Train a single model that jointly predicts prepayment and default risks.

In [None]:
# === Train Joint DeepHit Model ===
print("=== Training Joint DeepHit Model (Competing Risks) ===")

# Get event codes (0=censored, 1=prepay, 2=default)
event_train = train_df[event_col].values.astype('float32')
event_val = val_df[event_col].values.astype('float32')
event_test = test_df[event_col].values.astype('float32')

print(f"\nEvent distribution (training):")
for code, name in event_names.items():
    count = (event_train == code).sum()
    print(f"  {name} (k={code}): {count:,.0f}")
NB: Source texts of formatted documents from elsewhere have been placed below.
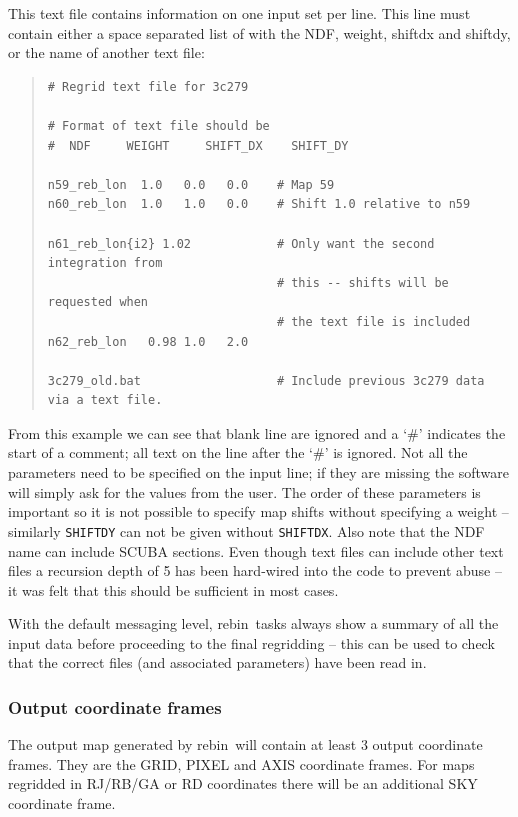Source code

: \documentclass[twoside,11pt]{article}
\newcommand{\task}[1]{{\sf #1}}
\newcommand{\param}[1]{{\tt #1}}
\newcommand{\rebin}{\htmlref{\task{rebin}}{REBIN}}
\newenvironment{myquote}{\begin{quote}\begin{small}}{\end{small}\end{quote}}
\newcommand{\htmlref}[2]{#1}
\renewcommand{\_}{\texttt{\symbol{95}}}
\begin{document}
This text file contains information on one input set per line. This line
must contain either a space separated list of with the NDF, weight, shift\_dx
and shift\_dy, or the name of another text file:

\begin{myquote}
\begin{verbatim}
# Regrid text file for 3c279

# Format of text file should be
#  NDF     WEIGHT     SHIFT_DX    SHIFT_DY

n59_reb_lon  1.0   0.0   0.0    # Map 59
n60_reb_lon  1.0   1.0   0.0    # Shift 1.0 relative to n59

n61_reb_lon{i2} 1.02            # Only want the second integration from
                                # this -- shifts will be requested when
                                # the text file is included
n62_reb_lon   0.98 1.0   2.0    

3c279_old.bat                   # Include previous 3c279 data via a text file.
\end{verbatim}
\end{myquote}

From this example we can see that blank line are ignored and a `\#' indicates
the start of a comment; all text on the line after the `\#' is ignored. Not
all the parameters need to be specified on the input line; if they are missing
the software will simply ask for the values from the user. The order of these
parameters is important so it is not possible to specify map shifts without
specifying a weight -- similarly \param{SHIFT\_DY} can not be given without
\param{SHIFT\_DX}. Also note that the NDF name can include SCUBA sections.
Even though text files can include other text files a recursion depth of 5 has
been hard-wired into the code to prevent abuse -- it was felt that this should
be sufficient in most cases.

With the default messaging level, \rebin\ tasks always show a summary
of all the input data before proceeding to the final regridding -- this
can be used to check that the correct files (and associated parameters) 
have been read in.

\subsubsection{Output coordinate frames}

The output map generated by \rebin\ will contain at least 3 output
coordinate frames. They are the GRID, PIXEL and AXIS coordinate
frames. For maps regridded in RJ/RB/GA or RD coordinates there will be an
additional SKY coordinate frame.
\end{document}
# Create model (Blumenstock architecture)
in_features = X_train.shape[1]
model = DeepHitNetwork(
    in_features=in_features,
    num_time_bins=NUM_DURATIONS,
    num_causes=2,
    shared_layers=3,
    shared_nodes=300,
    head_layers=5,
    head_nodes=200,
    dropout=DEEPHIT_PARAMS['dropout'],
    batch_norm=DEEPHIT_PARAMS['batch_norm'],
)

# Count parameters
n_params = sum(p.numel() for p in model.parameters() if p.requires_grad)
print(f"\nModel parameters: {n_params:,}")

# Create loss function
criterion = DeepHitLoss(
    alpha=DEEPHIT_PARAMS['alpha'],
    sigma=DEEPHIT_PARAMS['sigma'],
)

# Train model
history = train_deephit(
    model=model,
    criterion=criterion,
    X_train=X_train,
    y_train=duration_train,
    e_train=event_train,
    X_val=X_val,
    y_val=duration_val,
    e_val=event_val,
    time_bins=time_bins_tensor,
    batch_size=DEEPHIT_PARAMS['batch_size'],
    epochs=DEEPHIT_PARAMS['epochs'],
    learning_rate=DEEPHIT_PARAMS['learning_rate'],
    patience=10,
    device=DEVICE,
)

print("\nJoint model training complete!")

In [None]:
# Plot training curves
fig, axes = plt.subplots(1, 3, figsize=(15, 4))

# Total loss
ax = axes[0]
ax.plot(history['train_loss'], label='Train')
ax.plot(history['val_loss'], label='Validation')
ax.set_xlabel('Epoch')
ax.set_ylabel('Total Loss')
ax.set_title('DeepHit: Total Loss')
ax.legend()
ax.grid(True, alpha=0.3)

# NLL component
ax = axes[1]
ax.plot(history['train_nll'], label='Train')
ax.plot(history['val_nll'], label='Validation')
ax.set_xlabel('Epoch')
ax.set_ylabel('NLL Loss')
ax.set_title('DeepHit: NLL Component')
ax.legend()
ax.grid(True, alpha=0.3)

# Ranking component
ax = axes[2]
ax.plot(history['train_rank'], label='Train')
ax.plot(history['val_rank'], label='Validation')
ax.set_xlabel('Epoch')
ax.set_ylabel('Ranking Loss')
ax.set_title('DeepHit: Ranking Component')
ax.legend()
ax.grid(True, alpha=0.3)

plt.tight_layout()
plt.savefig(FIGURES_DIR / 'deephit_training_curves.png', dpi=150, bbox_inches='tight')
plt.show()

---

## Model Evaluation

Evaluate using time-dependent C-index at 24, 48, and 72 months.

In [None]:
# === Evaluate Joint Model ===
print("=== DeepHit Joint Model Evaluation ===")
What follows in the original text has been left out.